The Disneyland event also shows that this is not a third-world problem. It can happen even in the country having the best medical technology in the world, albeit one which struggles to figure out how to make good medical service available to all its residents. Trained as a molecular biologist, I know that viruses don’t give a damn about politics, philosophies or personal beliefs; they’re too simple for any of that. They live merely to grow and prosper, unfortunately in many cases at our expense.
The risk of getting infected isn’t confined to places like Disneyland. It can happen at home, too. I was saddened to see that, even in San Carlos, 14% of recent kindergartners were not up to date on their vaccinations. 8% had not had the MMR vaccine — measles, mumps and rubella — which would protect them from measles. 10% lack protection against polio, which, while it is close to being eradicated, is so incredibly dangerous it was the target of a high profile, global, multi-generation effort to combat it.
These numbers give me pause as a parent. My kids are adults — vaccinated adults, vaccinated against every disease for which there is a vaccine because I was not about to lose them to some stupid mindless organism, or risk them undergoing the pain and suffering of preventable illnesses — but they would have concerned me when they were younger and interacting with large numbers of other kids on a regular basis. Vaccines don’t always work, and there’s no simple way to tell if they have.
I hope that the Disneyland event causes all parents to make sure their kids are fully vaccinated. Adults, too. If you have reason to believe you’re not protected, talk to your doctor about getting vaccinated.

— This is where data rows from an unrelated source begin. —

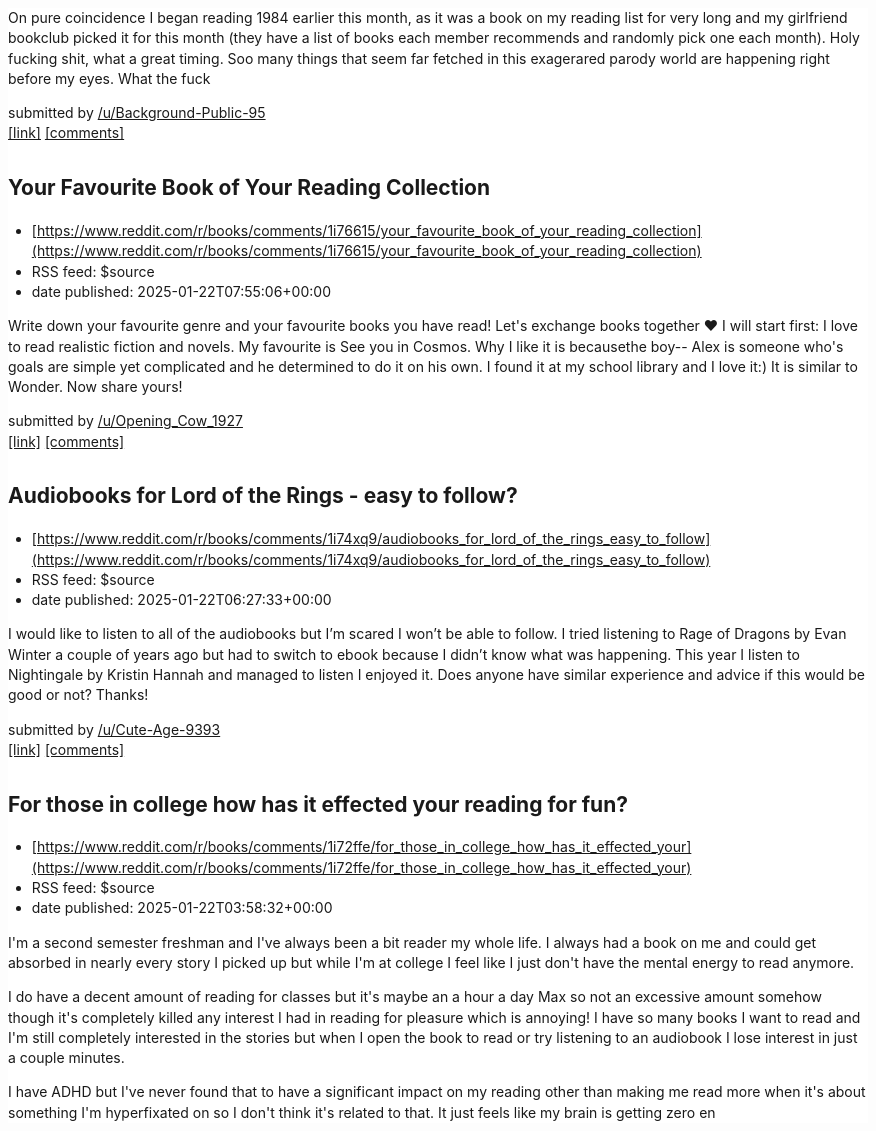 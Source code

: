 <div class="md"><p>On pure coincidence I began reading 1984 earlier this month, as it was a book on my reading list for very long and my girlfriend bookclub picked it for this month (they have a list of books each member recommends and randomly pick one each month). Holy fucking shit, what a great timing. Soo many things that seem far fetched in this exagerared parody world are happening right before my eyes. What the fuck </p> </div> &#32; submitted by &#32; <a href="https://www.reddit.com/user/Background-Public-95"> /u/Background-Public-95 </a> <br/> <span><a href="https://www.reddit.com/r/books/comments/1i76qh3/reading_1984_right_now_feels_surreal/">[link]</a></span> &#32; <span><a href="https://www.reddit.com/r/books/comments/1i76qh3/reading_1984_right_now_feels_surreal/">[comments]</a></span>

## Your Favourite Book of Your Reading Collection
 - [https://www.reddit.com/r/books/comments/1i76615/your_favourite_book_of_your_reading_collection](https://www.reddit.com/r/books/comments/1i76615/your_favourite_book_of_your_reading_collection)
 - RSS feed: $source
 - date published: 2025-01-22T07:55:06+00:00

<div class="md"><p>Write down your favourite genre and your favourite books you have read! Let&#39;s exchange books together ❤️ I will start first: I love to read realistic fiction and novels. My favourite is See you in Cosmos. Why I like it is because<span class="md-spoiler-text">the boy-- Alex is someone who&#39;s goals are simple yet complicated and he determined to do it on his own. </span>I found it at my school library and I love it:) It is similar to Wonder. Now share yours!</p> </div> &#32; submitted by &#32; <a href="https://www.reddit.com/user/Opening_Cow_1927"> /u/Opening_Cow_1927 </a> <br/> <span><a href="https://www.reddit.com/r/books/comments/1i76615/your_favourite_book_of_your_reading_collection/">[link]</a></span> &#32; <span><a href="https://www.reddit.com/r/books/comments/1i76615/your_favourite_book_of_your_reading_collection/">[comments]</a></span>

## Audiobooks for Lord of the Rings - easy to follow?
 - [https://www.reddit.com/r/books/comments/1i74xq9/audiobooks_for_lord_of_the_rings_easy_to_follow](https://www.reddit.com/r/books/comments/1i74xq9/audiobooks_for_lord_of_the_rings_easy_to_follow)
 - RSS feed: $source
 - date published: 2025-01-22T06:27:33+00:00

<div class="md"><p>I would like to listen to all of the audiobooks but I’m scared I won’t be able to follow. I tried listening to Rage of Dragons by Evan Winter a couple of years ago but had to switch to ebook because I didn’t know what was happening. This year I listen to Nightingale by Kristin Hannah and managed to listen I enjoyed it. Does anyone have similar experience and advice if this would be good or not? Thanks!</p> </div> &#32; submitted by &#32; <a href="https://www.reddit.com/user/Cute-Age-9393"> /u/Cute-Age-9393 </a> <br/> <span><a href="https://www.reddit.com/r/books/comments/1i74xq9/audiobooks_for_lord_of_the_rings_easy_to_follow/">[link]</a></span> &#32; <span><a href="https://www.reddit.com/r/books/comments/1i74xq9/audiobooks_for_lord_of_the_rings_easy_to_follow/">[comments]</a></span>

## For those in college how has it effected your reading for fun?
 - [https://www.reddit.com/r/books/comments/1i72ffe/for_those_in_college_how_has_it_effected_your](https://www.reddit.com/r/books/comments/1i72ffe/for_those_in_college_how_has_it_effected_your)
 - RSS feed: $source
 - date published: 2025-01-22T03:58:32+00:00

<div class="md"><p>I&#39;m a second semester freshman and I&#39;ve always been a bit reader my whole life. I always had a book on me and could get absorbed in nearly every story I picked up but while I&#39;m at college I feel like I just don&#39;t have the mental energy to read anymore.</p> <p>I do have a decent amount of reading for classes but it&#39;s maybe an a hour a day Max so not an excessive amount somehow though it&#39;s completely killed any interest I had in reading for pleasure which is annoying! I have so many books I want to read and I&#39;m still completely interested in the stories but when I open the book to read or try listening to an audiobook I lose interest in just a couple minutes.</p> <p>I have ADHD but I&#39;ve never found that to have a significant impact on my reading other than making me read more when it&#39;s about something I&#39;m hyperfixated on so I don&#39;t think it&#39;s related to that. It just feels like my brain is getting zero en
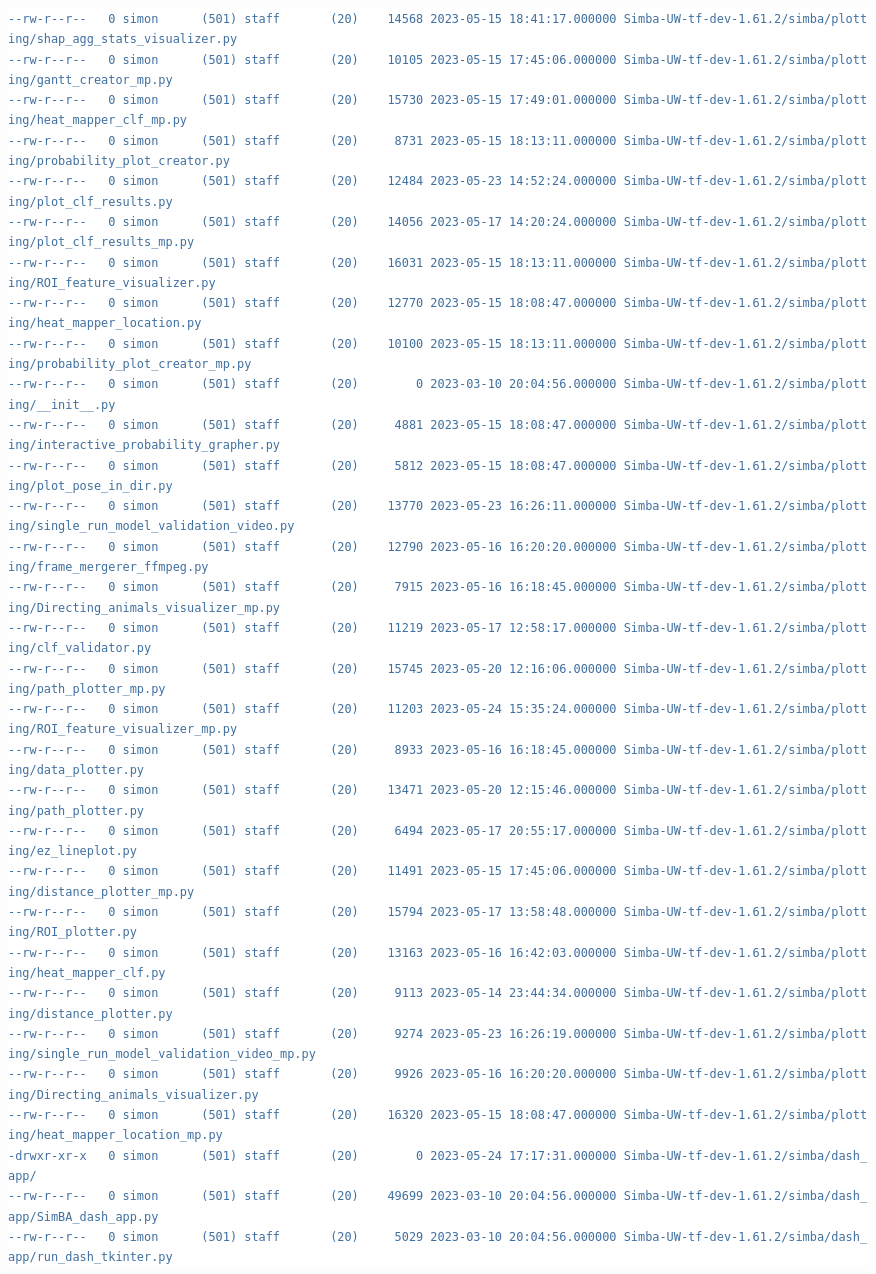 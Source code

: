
 ```diff
--rw-r--r--   0 simon      (501) staff       (20)    14568 2023-05-15 18:41:17.000000 Simba-UW-tf-dev-1.61.2/simba/plotting/shap_agg_stats_visualizer.py
--rw-r--r--   0 simon      (501) staff       (20)    10105 2023-05-15 17:45:06.000000 Simba-UW-tf-dev-1.61.2/simba/plotting/gantt_creator_mp.py
--rw-r--r--   0 simon      (501) staff       (20)    15730 2023-05-15 17:49:01.000000 Simba-UW-tf-dev-1.61.2/simba/plotting/heat_mapper_clf_mp.py
--rw-r--r--   0 simon      (501) staff       (20)     8731 2023-05-15 18:13:11.000000 Simba-UW-tf-dev-1.61.2/simba/plotting/probability_plot_creator.py
--rw-r--r--   0 simon      (501) staff       (20)    12484 2023-05-23 14:52:24.000000 Simba-UW-tf-dev-1.61.2/simba/plotting/plot_clf_results.py
--rw-r--r--   0 simon      (501) staff       (20)    14056 2023-05-17 14:20:24.000000 Simba-UW-tf-dev-1.61.2/simba/plotting/plot_clf_results_mp.py
--rw-r--r--   0 simon      (501) staff       (20)    16031 2023-05-15 18:13:11.000000 Simba-UW-tf-dev-1.61.2/simba/plotting/ROI_feature_visualizer.py
--rw-r--r--   0 simon      (501) staff       (20)    12770 2023-05-15 18:08:47.000000 Simba-UW-tf-dev-1.61.2/simba/plotting/heat_mapper_location.py
--rw-r--r--   0 simon      (501) staff       (20)    10100 2023-05-15 18:13:11.000000 Simba-UW-tf-dev-1.61.2/simba/plotting/probability_plot_creator_mp.py
--rw-r--r--   0 simon      (501) staff       (20)        0 2023-03-10 20:04:56.000000 Simba-UW-tf-dev-1.61.2/simba/plotting/__init__.py
--rw-r--r--   0 simon      (501) staff       (20)     4881 2023-05-15 18:08:47.000000 Simba-UW-tf-dev-1.61.2/simba/plotting/interactive_probability_grapher.py
--rw-r--r--   0 simon      (501) staff       (20)     5812 2023-05-15 18:08:47.000000 Simba-UW-tf-dev-1.61.2/simba/plotting/plot_pose_in_dir.py
--rw-r--r--   0 simon      (501) staff       (20)    13770 2023-05-23 16:26:11.000000 Simba-UW-tf-dev-1.61.2/simba/plotting/single_run_model_validation_video.py
--rw-r--r--   0 simon      (501) staff       (20)    12790 2023-05-16 16:20:20.000000 Simba-UW-tf-dev-1.61.2/simba/plotting/frame_mergerer_ffmpeg.py
--rw-r--r--   0 simon      (501) staff       (20)     7915 2023-05-16 16:18:45.000000 Simba-UW-tf-dev-1.61.2/simba/plotting/Directing_animals_visualizer_mp.py
--rw-r--r--   0 simon      (501) staff       (20)    11219 2023-05-17 12:58:17.000000 Simba-UW-tf-dev-1.61.2/simba/plotting/clf_validator.py
--rw-r--r--   0 simon      (501) staff       (20)    15745 2023-05-20 12:16:06.000000 Simba-UW-tf-dev-1.61.2/simba/plotting/path_plotter_mp.py
--rw-r--r--   0 simon      (501) staff       (20)    11203 2023-05-24 15:35:24.000000 Simba-UW-tf-dev-1.61.2/simba/plotting/ROI_feature_visualizer_mp.py
--rw-r--r--   0 simon      (501) staff       (20)     8933 2023-05-16 16:18:45.000000 Simba-UW-tf-dev-1.61.2/simba/plotting/data_plotter.py
--rw-r--r--   0 simon      (501) staff       (20)    13471 2023-05-20 12:15:46.000000 Simba-UW-tf-dev-1.61.2/simba/plotting/path_plotter.py
--rw-r--r--   0 simon      (501) staff       (20)     6494 2023-05-17 20:55:17.000000 Simba-UW-tf-dev-1.61.2/simba/plotting/ez_lineplot.py
--rw-r--r--   0 simon      (501) staff       (20)    11491 2023-05-15 17:45:06.000000 Simba-UW-tf-dev-1.61.2/simba/plotting/distance_plotter_mp.py
--rw-r--r--   0 simon      (501) staff       (20)    15794 2023-05-17 13:58:48.000000 Simba-UW-tf-dev-1.61.2/simba/plotting/ROI_plotter.py
--rw-r--r--   0 simon      (501) staff       (20)    13163 2023-05-16 16:42:03.000000 Simba-UW-tf-dev-1.61.2/simba/plotting/heat_mapper_clf.py
--rw-r--r--   0 simon      (501) staff       (20)     9113 2023-05-14 23:44:34.000000 Simba-UW-tf-dev-1.61.2/simba/plotting/distance_plotter.py
--rw-r--r--   0 simon      (501) staff       (20)     9274 2023-05-23 16:26:19.000000 Simba-UW-tf-dev-1.61.2/simba/plotting/single_run_model_validation_video_mp.py
--rw-r--r--   0 simon      (501) staff       (20)     9926 2023-05-16 16:20:20.000000 Simba-UW-tf-dev-1.61.2/simba/plotting/Directing_animals_visualizer.py
--rw-r--r--   0 simon      (501) staff       (20)    16320 2023-05-15 18:08:47.000000 Simba-UW-tf-dev-1.61.2/simba/plotting/heat_mapper_location_mp.py
-drwxr-xr-x   0 simon      (501) staff       (20)        0 2023-05-24 17:17:31.000000 Simba-UW-tf-dev-1.61.2/simba/dash_app/
--rw-r--r--   0 simon      (501) staff       (20)    49699 2023-03-10 20:04:56.000000 Simba-UW-tf-dev-1.61.2/simba/dash_app/SimBA_dash_app.py
--rw-r--r--   0 simon      (501) staff       (20)     5029 2023-03-10 20:04:56.000000 Simba-UW-tf-dev-1.61.2/simba/dash_app/run_dash_tkinter.py
```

Let’s not abandon the patient work of centuries spent learning how to combat these scourges.
Further reading:
http://www.vox.com/2015/1/23/7877321/measles-outbreak-scary-disneyland
http://www.vox.com/2015/1/26/7907707/measles-symptoms-vaccine
https://californiakindegartenvaccinations.silk.co/ (this is the source of statistics on San Carlos vaccination rates)
1 thought on “A Matter of Public Health”
Thank you for speaking out about this. My children attend a public school in San Carlos where 10% of the incoming kindergarten class is not vaccinated. It’s truly scary to think of how our herd immunity is compromised by this. I really respect that you are speaking out about this!